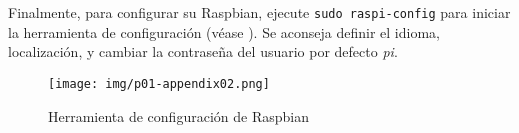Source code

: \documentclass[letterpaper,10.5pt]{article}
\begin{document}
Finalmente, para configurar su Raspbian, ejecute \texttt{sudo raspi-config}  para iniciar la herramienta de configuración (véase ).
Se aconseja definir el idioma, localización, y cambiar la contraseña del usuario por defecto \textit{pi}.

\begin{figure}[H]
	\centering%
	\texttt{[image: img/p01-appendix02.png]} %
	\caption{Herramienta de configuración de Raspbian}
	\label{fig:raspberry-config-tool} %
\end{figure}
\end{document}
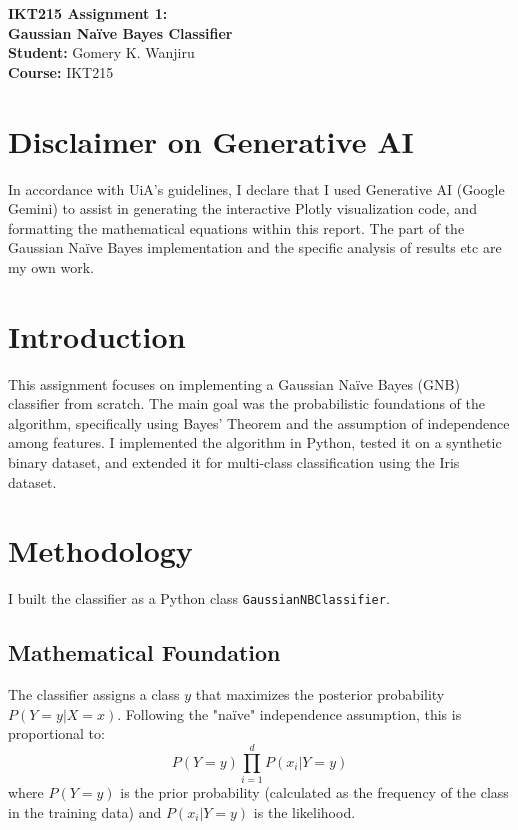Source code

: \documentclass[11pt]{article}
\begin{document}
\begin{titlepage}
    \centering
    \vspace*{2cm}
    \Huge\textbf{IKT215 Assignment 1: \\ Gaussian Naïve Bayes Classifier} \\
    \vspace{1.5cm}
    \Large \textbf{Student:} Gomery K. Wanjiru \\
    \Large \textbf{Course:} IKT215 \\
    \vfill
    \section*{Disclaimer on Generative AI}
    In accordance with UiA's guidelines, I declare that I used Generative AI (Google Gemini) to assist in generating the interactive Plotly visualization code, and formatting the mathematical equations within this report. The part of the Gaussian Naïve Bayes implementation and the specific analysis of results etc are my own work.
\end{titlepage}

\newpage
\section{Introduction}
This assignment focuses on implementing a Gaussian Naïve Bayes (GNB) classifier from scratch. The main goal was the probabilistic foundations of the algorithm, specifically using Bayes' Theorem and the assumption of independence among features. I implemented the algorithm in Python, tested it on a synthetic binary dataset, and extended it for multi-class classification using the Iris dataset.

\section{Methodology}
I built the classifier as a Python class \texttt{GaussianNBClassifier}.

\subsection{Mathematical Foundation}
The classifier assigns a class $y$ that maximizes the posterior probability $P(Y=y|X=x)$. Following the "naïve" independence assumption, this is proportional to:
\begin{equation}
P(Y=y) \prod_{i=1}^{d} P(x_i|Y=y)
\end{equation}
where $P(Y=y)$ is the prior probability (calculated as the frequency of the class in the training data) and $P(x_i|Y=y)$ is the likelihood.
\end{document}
......
▸ **Your assignment**
The answer must be every line of the records that contains the word "Large".

▸ **Written reply**
    \Large \textbf{Student:} Gomery K. Wanjiru \\
    \Large \textbf{Course:} IKT215 \\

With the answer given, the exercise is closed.